━━ Data to examine ━━

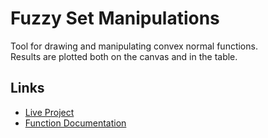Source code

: # Fuzzy Set Manipulations

Tool for drawing and manipulating convex normal functions.  
Results are plotted both on the canvas and in the table.

##  Links

- [Live Project](https://buddyhannah.github.io/point-plotter/)
- [Function Documentation](https://buddyhannah.github.io/point-plotter/docs)
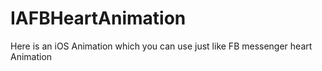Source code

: # IAFBHeartAnimation
Here is an iOS Animation which you can use just like FB messenger heart Animation
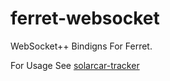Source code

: ferret-websocket
===============

WebSocket++ Bindigns For Ferret.

For Usage See [solarcar-tracker](https://git.nakkaya.com/nakkaya/solarcar-tracker)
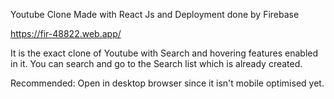 Youtube Clone Made with React Js and Deployment done by Firebase

https://fir-48822.web.app/

It is the exact clone of Youtube with Search and hovering features enabled in it.
You can search and go to the Search list which is already created.

Recommended: Open in desktop browser since it isn't mobile optimised yet.
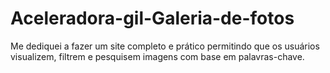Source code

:# Aceleradora-gil-Galeria-de-fotos
Me dediquei a fazer um site completo e prático permitindo que os usuários visualizem, filtrem e pesquisem imagens com base em palavras-chave.
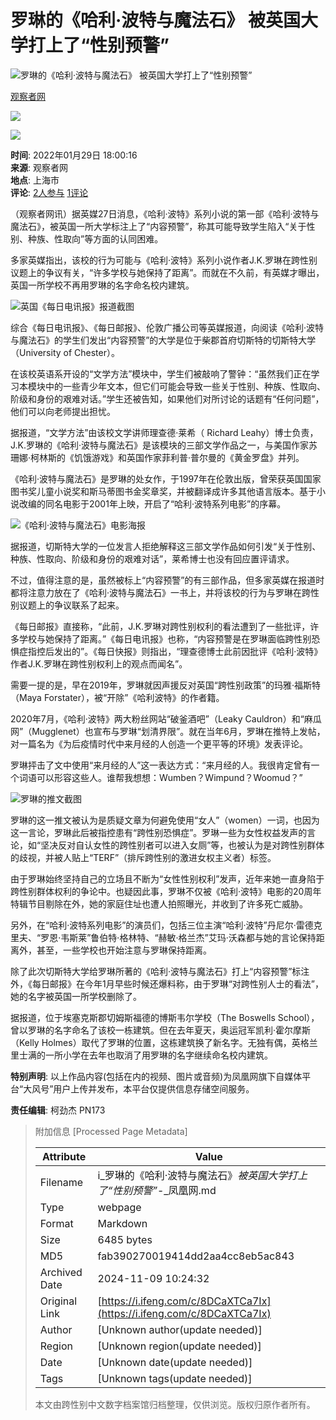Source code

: # 罗琳的《哈利·波特与魔法石》 被英国大学打上了“性别预警”

![罗琳的《哈利·波特与魔法石》 被英国大学打上了“性别预警”](//d.ifengimg.com/w121_h75_q90/x0.ifengimg.com/res/2022/63AA2CC2D6795098DDA4DE4F49092FB3CC3896CA_size65_w1129_h383.png)

[观察者网](https://ishare.ifeng.com/mediaShare/home/311993/media)

![](https://x0.ifengimg.com/ucms/2022_05/F0CA5364C2EE44D3C30EB63ED29990CDE86D9D3F_size3_w100_h40.png)

![](https://x0.ifengimg.com/ucms/2022_05/20B903E4FDFBB2BFE6240FC545BD87FBA9243DC1_size26_w1000_h1000.png)

**时间**: 2022年01月29日 18:00:16  
**来源**: 观察者网  
**地点**: 上海市  
**评论**: [2人参与](//gentie.ifeng.com/c/comment/8DCaXTCa7Ix) [1评论](//gentie.ifeng.com/c/comment/8DCaXTCa7Ix)

（观察者网讯）据英媒27日消息，《哈利·波特》系列小说的第一部《哈利·波特与魔法石》，被英国一所大学标注上了“内容预警”，称其可能导致学生陷入“关于性别、种族、性取向”等方面的认同困难。

多家英媒指出，该校的行为可能与《哈利·波特》系列小说作者J.K.罗琳在跨性别议题上的争议有关，“许多学校与她保持了距离”。而就在不久前，有英媒才曝出，英国一所学校不再用罗琳的名字命名校内建筑。

![英国《每日电讯报》报道截图](https://x0.ifengimg.com/res/2022/63AA2CC2D6795098DDA4DE4F49092FB3CC3896CA_size65_w1129_h383.png)

综合《每日电讯报》、《每日邮报》、伦敦广播公司等英媒报道，向阅读《哈利·波特与魔法石》的学生们发出“内容预警”的大学是位于柴郡首府切斯特的切斯特大学（University of Chester）。

在该校英语系开设的“文学方法”模块中，学生们被敲响了警钟：“虽然我们正在学习本模块中的一些青少年文本，但它们可能会导致一些关于性别、种族、性取向、阶级和身份的艰难对话。”学生还被告知，如果他们对所讨论的话题有“任何问题”，他们可以向老师提出担忧。

据报道，“文学方法”由该校文学讲师理查德·莱希（ Richard Leahy）博士负责，J.K.罗琳的《哈利·波特与魔法石》是该模块的三部文学作品之一，与美国作家苏珊娜·柯林斯的《饥饿游戏》和英国作家菲利普·普尔曼的《黄金罗盘》并列。

《哈利·波特与魔法石》是罗琳的处女作，于1997年在伦敦出版，曾荣获英国国家图书奖儿童小说奖和斯马蒂图书金奖章奖，并被翻译成许多其他语言版本。基于小说改编的同名电影于2001年上映，开启了“哈利·波特系列电影”的序幕。

![《哈利·波特与魔法石》电影海报](https://x0.ifengimg.com/res/2022/8B72C16F2D465C7098EAE16563186FAC15DE5AAB_size674_w1000_h562.jpeg)

据报道，切斯特大学的一位发言人拒绝解释这三部文学作品如何引发“关于性别、种族、性取向、阶级和身份的艰难对话”，莱希博士也没有回应置评请求。

不过，值得注意的是，虽然被标上“内容预警”的有三部作品，但多家英媒在报道时都将注意力放在了《哈利·波特与魔法石》一书上，并将该校的行为与罗琳在跨性别议题上的争议联系了起来。

《每日邮报》直接称，“此前，J.K.罗琳对跨性别权利的看法遭到了一些批评，许多学校与她保持了距离。”《每日电讯报》也称，“内容预警是在罗琳面临跨性别恐惧症指控后发出的”。《每日快报》则指出，“理查德博士此前因批评《哈利·波特》作者J.K.罗琳在跨性别权利上的观点而闻名”。

需要一提的是，早在2019年，罗琳就因声援反对英国“跨性别政策”的玛雅·福斯特（Maya Forstater），被“开除”《哈利波特》的作者籍。

2020年7月，《哈利·波特》两大粉丝网站“破釜酒吧”（Leaky Cauldron）和“麻瓜网”（Mugglenet）也宣布与罗琳“划清界限”。就在当年6月，罗琳在推特上发帖，对一篇名为《为后疫情时代中来月经的人创造一个更平等的环境》发表评论。

罗琳抨击了文中使用“来月经的人”这一表达方式：“来月经的人。我很肯定曾有一个词语可以形容这些人。谁帮我想想：Wumben？Wimpund？Woomud？”

![罗琳的推文截图](https://x0.ifengimg.com/res/2022/EC529655D4084DD3E69BA2749471FA94833A76DA_size338_w589_h561.png)

罗琳的这一推文被认为是质疑文章为何避免使用“女人”（women）一词，也因为这一言论，罗琳此后被指控患有“跨性别恐惧症”。罗琳一些为女性权益发声的言论，如“坚决反对自认女性的跨性别者可以进入女厕”等，也被认为是对跨性别群体的歧视，并被人贴上“TERF”（排斥跨性别的激进女权主义者）标签。

由于罗琳始终坚持自己的立场且不断为“女性性别权利”发声，近年来她一直身陷于跨性别群体权利的争论中。也疑因此事，罗琳不仅被《哈利·波特》电影的20周年特辑节目剔除在外，她的家庭住址也遭人拍照曝光，并收到了许多死亡威胁。

另外，在“哈利·波特系列电影”的演员们，包括三位主演“哈利·波特”丹尼尔·雷德克里夫、“罗恩·韦斯莱”鲁伯特·格林特、“赫敏·格兰杰”艾玛·沃森都与她的言论保持距离外，甚至，一些学校也开始注意与罗琳保持距离。

除了此次切斯特大学给罗琳所著的《哈利·波特与魔法石》打上“内容预警”标注外，《每日邮报》在今年1月早些时候还爆料称，由于罗琳“对跨性别人士的看法”，她的名字被英国一所学校删除了。

据报道，位于埃塞克斯郡切姆斯福德的博斯韦尔学校（The Boswells School），曾以罗琳的名字命名了该校一栋建筑。但在去年夏天，奥运冠军凯利·霍尔摩斯（Kelly Holmes）取代了罗琳的位置，这栋建筑换了新名字。无独有偶，英格兰里士满的一所小学在去年也取消了用罗琳的名字继续命名校内建筑。

**特别声明**: 以上作品内容(包括在内的视频、图片或音频)为凤凰网旗下自媒体平台“大风号”用户上传并发布，本平台仅提供信息存储空间服务。

**责任编辑**: 柯劲杰 PN173

> 附加信息 [Processed Page Metadata]
>
> | Attribute       | Value                                  |
> |-----------------|----------------------------------------|
> | Filename        | i_罗琳的《哈利·波特与魔法石》_被英国大学打上了“性别预警”_-_凤凰网.md                             |
> | Type            | webpage                                 |
> | Format          | Markdown                               |
> | Size            | 6485 bytes                           |
> | MD5             | fab390270019414dd2aa4cc8eb5ac843                                  |
> | Archived Date   | 2024-11-09 10:24:32                             |
> | Original Link   | [https://i.ifeng.com/c/8DCaXTCa7Ix](https://i.ifeng.com/c/8DCaXTCa7Ix)                         |
> | Author          | [Unknown author(update needed)]                              |
> | Region          | [Unknown region(update needed)]                              |
> | Date            | [Unknown date(update needed)]                                 |
> | Tags            | [Unknown tags(update needed)]                                 |
>
> 本文由跨性别中文数字档案馆归档整理，仅供浏览。版权归原作者所有。
>
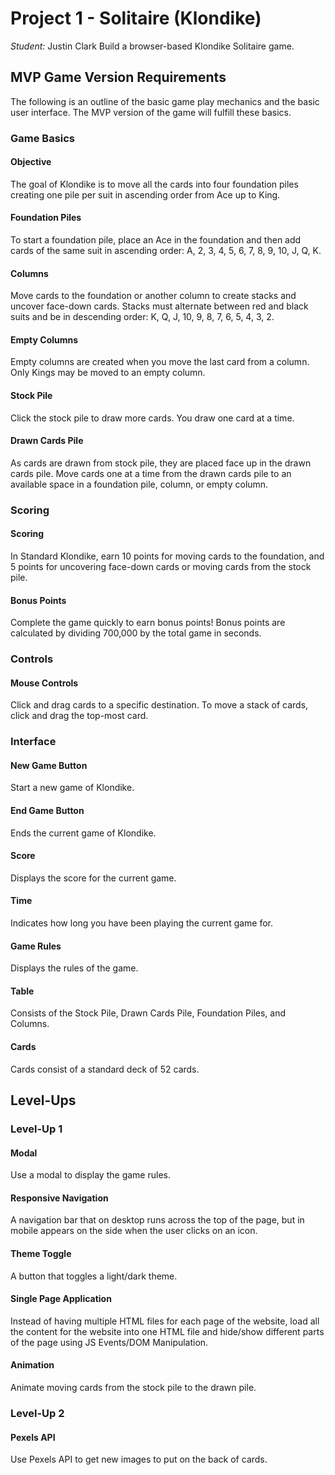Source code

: # Project 1 - Solitaire (Klondike)
*Student:* Justin Clark
Build a browser-based Klondike Solitaire game.

## MVP Game Version Requirements
The following is an outline of the basic game play mechanics and the basic user interface. The MVP version of the game will fulfill these basics.

### Game Basics
#### Objective
The goal of Klondike is to move all the cards into four foundation piles creating one pile per suit in ascending order from Ace up to King.
#### Foundation Piles
To start a foundation pile, place an Ace in the foundation and then add cards of the same suit in ascending order: A, 2, 3, 4, 5, 6, 7, 8, 9, 10, J, Q, K.
#### Columns
Move cards to the foundation or another column to create stacks and uncover face-down cards.
Stacks must alternate between red and black suits and be in descending order: K, Q, J, 10, 9, 8, 7, 6, 5, 4, 3, 2.
#### Empty Columns
Empty columns are created when you move the last card from a column.
Only Kings may be moved to an empty column.
#### Stock Pile
Click the stock pile to draw more cards. You draw one card at a time.
#### Drawn Cards Pile
As cards are drawn from stock pile, they are placed face up in the drawn cards pile. Move cards one at a time from the drawn cards pile to an available space in a foundation pile, column, or empty column.

### Scoring
#### Scoring
In Standard Klondike, earn 10 points for moving cards to the foundation, and 5 points for uncovering face-down cards or moving cards from the stock pile.
#### Bonus Points
Complete the game quickly to earn bonus points! Bonus points are calculated by dividing 700,000 by the total game in seconds.

### Controls
#### Mouse Controls
Click and drag cards to a specific destination. To move a stack of cards, click and drag the top-most card.

### Interface
#### New Game Button
Start a new game of Klondike. 
#### End Game Button
Ends the current game of Klondike.
#### Score
Displays the score for the current game.
#### Time
Indicates how long you have been playing the current game for.
#### Game Rules
Displays the rules of the game.
#### Table
Consists of the Stock Pile, Drawn Cards Pile, Foundation Piles, and Columns.
#### Cards
Cards consist of a standard deck of 52 cards.

## Level-Ups
### Level-Up 1
#### Modal
Use a modal to display the game rules.
#### Responsive Navigation
A navigation bar that on desktop runs across the top of the page, but in mobile appears on the side when the user clicks on an icon.
#### Theme Toggle
A button that toggles a light/dark theme.
#### Single Page Application
Instead of having multiple HTML files for each page of the website, load all the content for the website into one HTML file and hide/show different parts of the page using JS Events/DOM Manipulation.
#### Animation
Animate moving cards from the stock pile to the drawn pile.

### Level-Up 2
#### Pexels API
Use Pexels API to get new images to put on the back of cards.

━━━

● Work request
Tell how many lines of the data include the word "Search", and nothing else.

● Solution to the problem
2